Do your productions reflect the need to refocus on what is essential and escape the frenzy of our society? Is there any political sense?
Politics today often appears as a matter of shifting perspectives, a relative discourse shaped by how it is presented to us. Our intention was to construct a continuous, wave-like movement between tension and release. If this oscillation of sensations and recollections can spark questions or invite reflection, then in that very act, it becomes political.

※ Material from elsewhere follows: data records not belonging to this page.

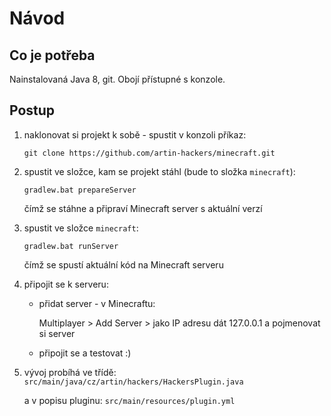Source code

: # Návod 

## Co je potřeba

Nainstalovaná Java 8, git. Obojí přístupné s konzole.
 

## Postup

1. naklonovat si projekt k sobě - spustit v konzoli příkaz:
   
   `git clone https://github.com/artin-hackers/minecraft.git`

2. spustit ve složce, kam se projekt stáhl (bude to složka `minecraft`):
 
    `gradlew.bat prepareServer` 
    
    čímž se stáhne a připraví Minecraft server s aktuální verzí

3. spustit ve složce `minecraft`:

    `gradlew.bat runServer` 
    
    čímž se spustí aktuální kód na Minecraft serveru

4. připojit se k serveru:
    
    - přidat server - v Minecraftu:
     
        Multiplayer > Add Server > jako IP adresu dát 127.0.0.1 a pojmenovat si server
        
    - připojit se a testovat :)
    
5. vývoj probíhá ve třídě: `src/main/java/cz/artin/hackers/HackersPlugin.java` 
    
    a v popisu pluginu: `src/main/resources/plugin.yml`
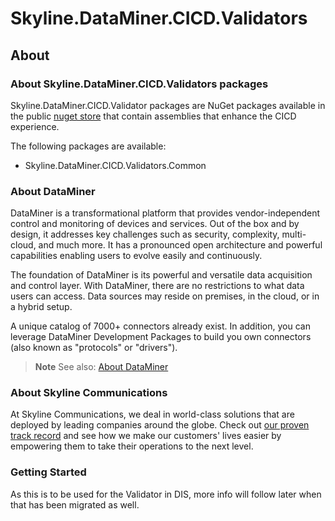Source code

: # Skyline.DataMiner.CICD.Validators

## About

### About Skyline.DataMiner.CICD.Validators packages

Skyline.DataMiner.CICD.Validator packages are NuGet packages available in the public [nuget store](https://www.nuget.org/) that contain assemblies that enhance the CICD experience.

The following packages are available:

- Skyline.DataMiner.CICD.Validators.Common

### About DataMiner

DataMiner is a transformational platform that provides vendor-independent control and monitoring of devices and services. Out of the box and by design, it addresses key challenges such as security, complexity, multi-cloud, and much more. It has a pronounced open architecture and powerful capabilities enabling users to evolve easily and continuously.

The foundation of DataMiner is its powerful and versatile data acquisition and control layer. With DataMiner, there are no restrictions to what data users can access. Data sources may reside on premises, in the cloud, or in a hybrid setup.

A unique catalog of 7000+ connectors already exist. In addition, you can leverage DataMiner Development Packages to build you own connectors (also known as "protocols" or "drivers").

> **Note**
> See also: [About DataMiner](https://aka.dataminer.services/about-dataminer)

### About Skyline Communications

At Skyline Communications, we deal in world-class solutions that are deployed by leading companies around the globe. Check out [our proven track record](https://aka.dataminer.services/about-skyline) and see how we make our customers' lives easier by empowering them to take their operations to the next level.

### Getting Started

As this is to be used for the Validator in DIS, more info will follow later when that has been migrated as well.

What role did your collaborators play in shaping the album?
La Herida, in its most fluid form, is made up of many ideas, numerous perspectives, and many people who, through their voices and their practice, have shaped this project. Knife sharpeners, photographers, hand-clappers, enchanted voices, astral flutes, and places of worship in which to record and listen. These arts and crafts merged together to give life to this first work.

 

Your definition of concrete music?
In the academic sense, it’s a collection of natural sounds reorganized according to an unconventional order that shuffles the cards, giving a different meaning to what seemed to be framed within a certain aesthetic. In some ways, this technique, which originated in France, has influenced many contemporary composers who can be grouped under the broad concept of “electronic music.” Certainly, that step was so important that references to that competitive style and those techniques are present in much of contemporary experimental music. Including this album. 

 

How have you been approached by the labels Arsenic Solaris and ATME Records?
The esoteric and occult aesthetic of Arsenic Solaris label seemed to be in perfect resonance with the album. AS took on the task of handcrafting this album in 150 LTD CDs, and for that we are grateful! The lichen label ATME Records served as a disseminator of seeds in the digital wind, spreading the album to reach the listeners worldwide, but avoiding exploitative platforms.

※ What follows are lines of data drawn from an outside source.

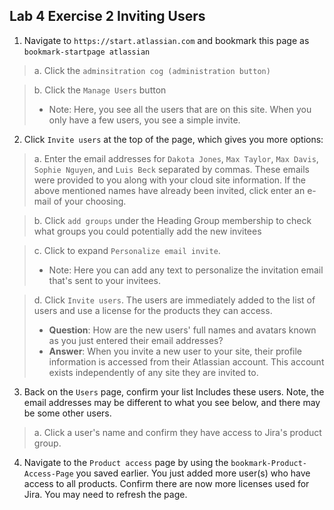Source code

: ## Lab 4 Exercise 2 Inviting Users
1. Navigate to `https://start.atlassian.com` and bookmark this page as `bookmark-startpage atlassian`
> a. Click the `adminsitration cog (administration button)`

> b. Click the `Manage Users` button
> * Note: Here, you see all the users that are on this site. When you only have a few
users, you see a simple invite.
2. Click `Invite users` at the top of the page, which gives you more options:
> a. Enter the email addresses for `Dakota Jones`, `Max Taylor`, `Max Davis`, `Sophie Nguyen`, and `Luis Beck` separated by commas. These emails were provided to you along with your cloud site information. If the above mentioned names have already been invited, click enter an e-mail of your choosing.

> b. Click `add groups` under the Heading Group membership to check what groups you could potentially add the new invitees

> c. Click to expand `Personalize email invite`.
> * Note: Here you can add any text to personalize the invitation email that's sent to your invitees.

> d. Click `Invite users`. The users are immediately added to the list of users and use a license for the products they can access.
> * **Question**: How are the new users' full names and avatars known as you just entered their email addresses?
> * **Answer**: When you invite a new user to your site, their profile information is accessed from their Atlassian account. This account exists independently of any site they are invited to.

3. Back on the `Users` page, confirm your list Includes these users. Note, the email addresses may be different to what you see below, and there may be some other users.

> a. Click a user's name and confirm they have access to Jira's product group.

4. Navigate to the `Product access` page by using the `bookmark-Product-Access-Page` you saved earlier. You just added more user(s) who have access to all products. Confirm there are now more licenses used for Jira. You may need to refresh the page.
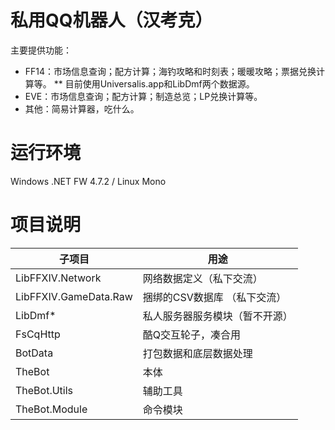 ﻿私用QQ机器人（汉考克）
===========

主要提供功能：
* FF14：市场信息查询；配方计算；海钓攻略和时刻表；暖暖攻略；票据兑换计算等。
	** 目前使用Universalis.app和LibDmf两个数据源。
* EVE：市场信息查询；配方计算；制造总览；LP兑换计算等。
* 其他：简易计算器，吃什么。

运行环境
=======
Windows .NET FW 4.7.2 / Linux Mono

项目说明
=======
|子项目 |用途|
|-----|----|
|LibFFXIV.Network |网络数据定义（私下交流）|
|LibFFXIV.GameData.Raw |捆绑的CSV数据库 （私下交流）|
|LibDmf\* | 私人服务器服务模块（暂不开源） |
|FsCqHttp |酷Q交互轮子，凑合用 |
|BotData |打包数据和底层数据处理 |
|TheBot |本体 |
|TheBot.Utils |辅助工具 |
|TheBot.Module |命令模块 |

What does the cover represent?
It represents the fragility and vulnerabilities, as well as the strength and resilience of the album. A dream-like scenario that is at the same time carved in our ancestral memories and coming from what we experience with our very eyes in that exact moment.

 

La Herida in 3 words? 
“Que no cierra”.

 

If you could teleport yourself for a few hours…
In the jungle, barefoot, sweating and breathing water, while distant echoes gradually draw nearer.